*** Study material ***

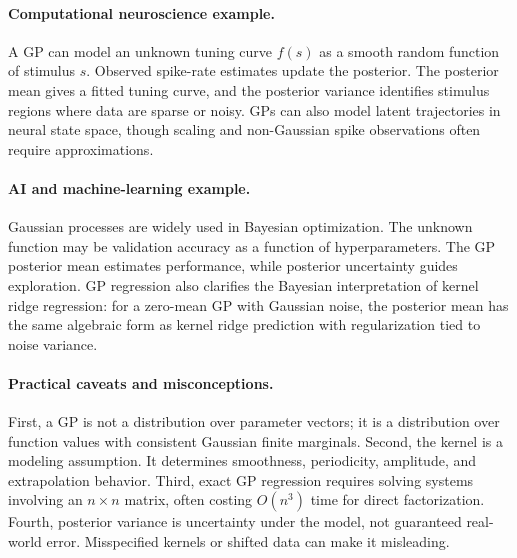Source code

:\paragraph{Computational neuroscience example.}
A GP can model an unknown tuning curve \(f(s)\) as a smooth random function of stimulus \(s\). Observed spike-rate estimates update the posterior. The posterior mean gives a fitted tuning curve, and the posterior variance identifies stimulus regions where data are sparse or noisy. GPs can also model latent trajectories in neural state space, though scaling and non-Gaussian spike observations often require approximations.

\paragraph{AI and machine-learning example.}
Gaussian processes are widely used in Bayesian optimization. The unknown function may be validation accuracy as a function of hyperparameters. The GP posterior mean estimates performance, while posterior uncertainty guides exploration. GP regression also clarifies the Bayesian interpretation of kernel ridge regression: for a zero-mean GP with Gaussian noise, the posterior mean has the same algebraic form as kernel ridge prediction with regularization tied to noise variance.

\paragraph{Practical caveats and misconceptions.}
First, a GP is not a distribution over parameter vectors; it is a distribution over function values with consistent Gaussian finite marginals. Second, the kernel is a modeling assumption. It determines smoothness, periodicity, amplitude, and extrapolation behavior. Third, exact GP regression requires solving systems involving an \(n\times n\) matrix, often costing \(O(n^3)\) time for direct factorization. Fourth, posterior variance is uncertainty under the model, not guaranteed real-world error. Misspecified kernels or shifted data can make it misleading.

*** End of Study material ***

→ **What the task requires**
Without any of its pictures, the listing is to be repeated exactly as it stands.

→ **Task response**
Source code

:\paragraph{Computational neuroscience example.}
A GP can model an unknown tuning curve \(f(s)\) as a smooth random function of stimulus \(s\). Observed spike-rate estimates update the posterior. The posterior mean gives a fitted tuning curve, and the posterior variance identifies stimulus regions where data are sparse or noisy. GPs can also model latent trajectories in neural state space, though scaling and non-Gaussian spike observations often require approximations.

\paragraph{AI and machine-learning example.}
Gaussian processes are widely used in Bayesian optimization. The unknown function may be validation accuracy as a function of hyperparameters. The GP posterior mean estimates performance, while posterior uncertainty guides exploration. GP regression also clarifies the Bayesian interpretation of kernel ridge regression: for a zero-mean GP with Gaussian noise, the posterior mean has the same algebraic form as kernel ridge prediction with regularization tied to noise variance.

\paragraph{Practical caveats and misconceptions.}
First, a GP is not a distribution over parameter vectors; it is a distribution over function values with consistent Gaussian finite marginals. Second, the kernel is a modeling assumption. It determines smoothness, periodicity, amplitude, and extrapolation behavior. Third, exact GP regression requires solving systems involving an \(n\times n\) matrix, often costing \(O(n^3)\) time for direct factorization. Fourth, posterior variance is uncertainty under the model, not guaranteed real-world error. Misspecified kernels or shifted data can make it misleading.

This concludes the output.